** Exercise objective **
Write each entry out again verbatim, pictures excluded.

[Records from a data source]

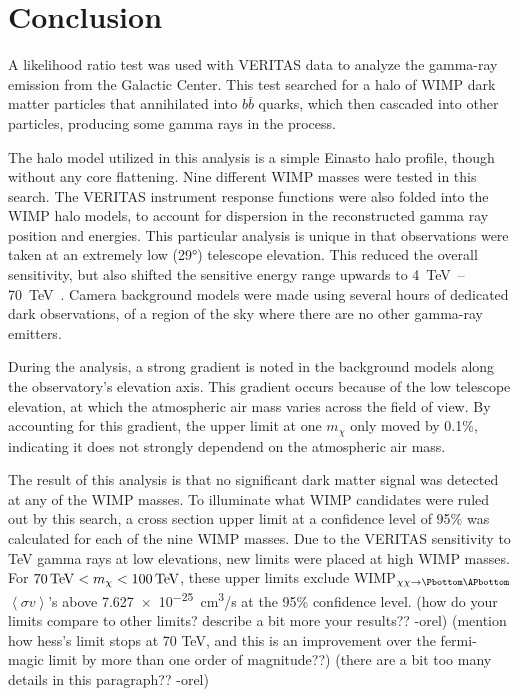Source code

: \cleartooddpage[\thispagestyle{empty}]
\chapter{Conclusion}


A likelihood ratio test was used with VERITAS data to analyze the gamma-ray emission from the Galactic Center.
This test searched for a halo of WIMP dark matter particles that annihilated into $b\bar{b}$ quarks, which then cascaded into other particles, producing some gamma rays in the process.

The halo model utilized in this analysis is a simple Einasto halo profile, though without any core flattening.
Nine different WIMP masses were tested in this search.
The VERITAS instrument response functions were also folded into the WIMP halo models, to account for dispersion in the reconstructed gamma ray position and energies.
This particular analysis is unique in that observations were taken at an extremely low (\nicetilde{}\ang{29}) telescope elevation.
This reduced the overall sensitivity, but also shifted the sensitive energy range upwards to \SIrange{4}{70}{\TeV{}}.
Camera background models were made using several hours of dedicated dark observations, of a region of the sky where there are no other gamma-ray emitters.

During the analysis, a strong gradient is noted in the background models along the observatory's elevation axis.
This gradient occurs because of the low telescope elevation, at which the atmospheric air mass varies across the field of view.
By accounting for this gradient, the upper limit at one $m_{\chi}$ only moved by 0.1\%, indicating it does not strongly dependend on the atmospheric air mass.

The result of this analysis is that no significant dark matter signal was detected at any of the WIMP masses.
To illuminate what WIMP candidates were ruled out by this search, a cross section upper limit at a confidence level of 95\% was calculated for each of the nine WIMP masses.
Due to the VERITAS sensitivity to TeV gamma rays at low elevations, new limits were placed at high WIMP masses.
For $70\,\TeV<m_{\chi}<100\,\TeV$, these upper limits exclude WIMP$_{\chi\chi\rightarrow\Pbottom\APbottom}$ $\left \langle \sigma v \right \rangle$'s above \SI{7.627e-25}{cm^3/s} at the 95\% confidence level.
{\color{red}(how do your limits compare to other limits? describe a bit more your results?? -orel)}
{\color{red}(mention how hess's limit stops at 70 TeV, and this is an improvement over the fermi-magic limit by more than one order of magnitude??)}
{\color{red}(there are a bit too many details in this paragraph?? -orel)}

** Solution for this problem **
Source code

: \cleartooddpage[\thispagestyle{empty}]
\chapter{Conclusion}


A likelihood ratio test was used with VERITAS data to analyze the gamma-ray emission from the Galactic Center.
This test searched for a halo of WIMP dark matter particles that annihilated into $b\bar{b}$ quarks, which then cascaded into other particles, producing some gamma rays in the process.

The halo model utilized in this analysis is a simple Einasto halo profile, though without any core flattening.
Nine different WIMP masses were tested in this search.
The VERITAS instrument response functions were also folded into the WIMP halo models, to account for dispersion in the reconstructed gamma ray position and energies.
This particular analysis is unique in that observations were taken at an extremely low (\nicetilde{}\ang{29}) telescope elevation.
This reduced the overall sensitivity, but also shifted the sensitive energy range upwards to \SIrange{4}{70}{\TeV{}}.
Camera background models were made using several hours of dedicated dark observations, of a region of the sky where there are no other gamma-ray emitters.

During the analysis, a strong gradient is noted in the background models along the observatory's elevation axis.
This gradient occurs because of the low telescope elevation, at which the atmospheric air mass varies across the field of view.
By accounting for this gradient, the upper limit at one $m_{\chi}$ only moved by 0.1\%, indicating it does not strongly dependend on the atmospheric air mass.

The result of this analysis is that no significant dark matter signal was detected at any of the WIMP masses.
To illuminate what WIMP candidates were ruled out by this search, a cross section upper limit at a confidence level of 95\% was calculated for each of the nine WIMP masses.
Due to the VERITAS sensitivity to TeV gamma rays at low elevations, new limits were placed at high WIMP masses.
For $70\,\TeV<m_{\chi}<100\,\TeV$, these upper limits exclude WIMP$_{\chi\chi\rightarrow\Pbottom\APbottom}$ $\left \langle \sigma v \right \rangle$'s above \SI{7.627e-25}{cm^3/s} at the 95\% confidence level.
{\color{red}(how do your limits compare to other limits? describe a bit more your results?? -orel)}
{\color{red}(mention how hess's limit stops at 70 TeV, and this is an improvement over the fermi-magic limit by more than one order of magnitude??)}
{\color{red}(there are a bit too many details in this paragraph?? -orel)}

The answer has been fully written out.